Exercise instructions:
Please print every record exactly as it stands, leaving out the pictures.

Supplied data:
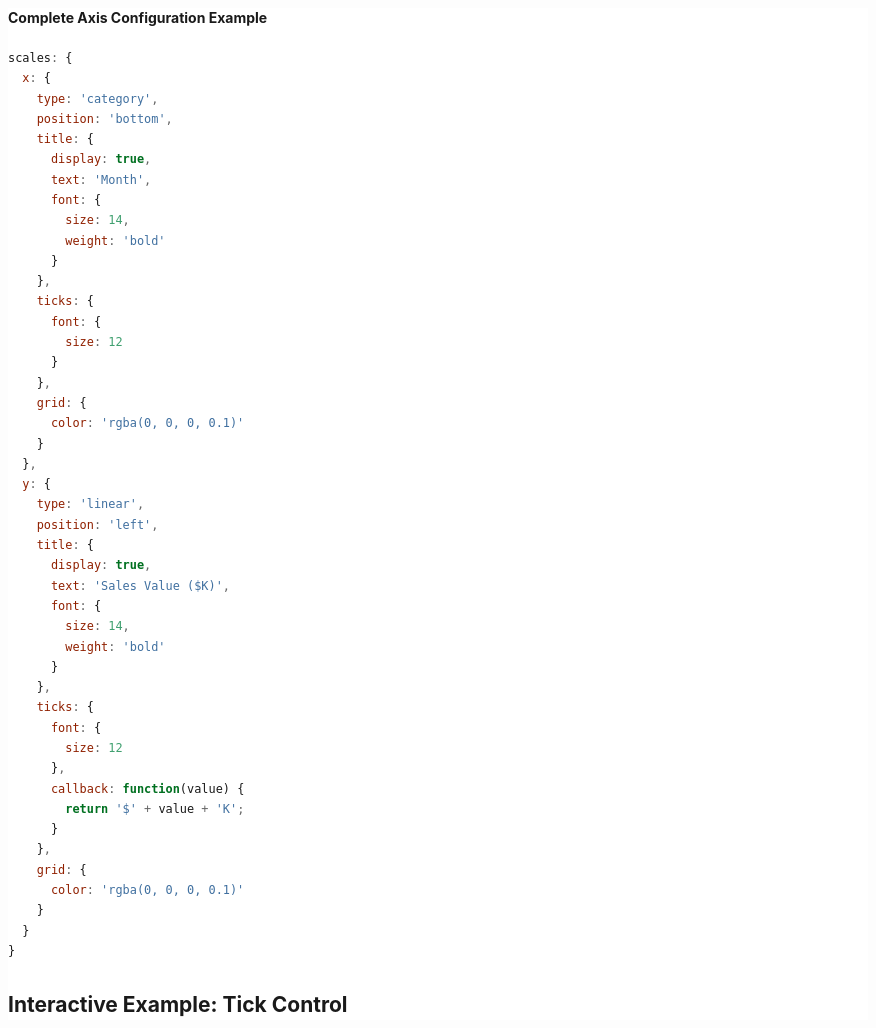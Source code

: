 #### Complete Axis Configuration Example

```javascript
scales: {
  x: {
    type: 'category',
    position: 'bottom',
    title: {
      display: true,
      text: 'Month',
      font: {
        size: 14,
        weight: 'bold'
      }
    },
    ticks: {
      font: {
        size: 12
      }
    },
    grid: {
      color: 'rgba(0, 0, 0, 0.1)'
    }
  },
  y: {
    type: 'linear',
    position: 'left',
    title: {
      display: true,
      text: 'Sales Value ($K)',
      font: {
        size: 14,
        weight: 'bold'
      }
    },
    ticks: {
      font: {
        size: 12
      },
      callback: function(value) {
        return '$' + value + 'K';
      }
    },
    grid: {
      color: 'rgba(0, 0, 0, 0.1)'
    }
  }
}
```

## Interactive Example: Tick Control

Response:
Source code

: #### Complete Axis Configuration Example

```javascript
scales: {
  x: {
    type: 'category',
    position: 'bottom',
    title: {
      display: true,
      text: 'Month',
      font: {
        size: 14,
        weight: 'bold'
      }
    },
    ticks: {
      font: {
        size: 12
      }
    },
    grid: {
      color: 'rgba(0, 0, 0, 0.1)'
    }
  },
  y: {
    type: 'linear',
    position: 'left',
    title: {
      display: true,
      text: 'Sales Value ($K)',
      font: {
        size: 14,
        weight: 'bold'
      }
    },
    ticks: {
      font: {
        size: 12
      },
      callback: function(value) {
        return '$' + value + 'K';
      }
    },
    grid: {
      color: 'rgba(0, 0, 0, 0.1)'
    }
  }
}
```

## Interactive Example: Tick Control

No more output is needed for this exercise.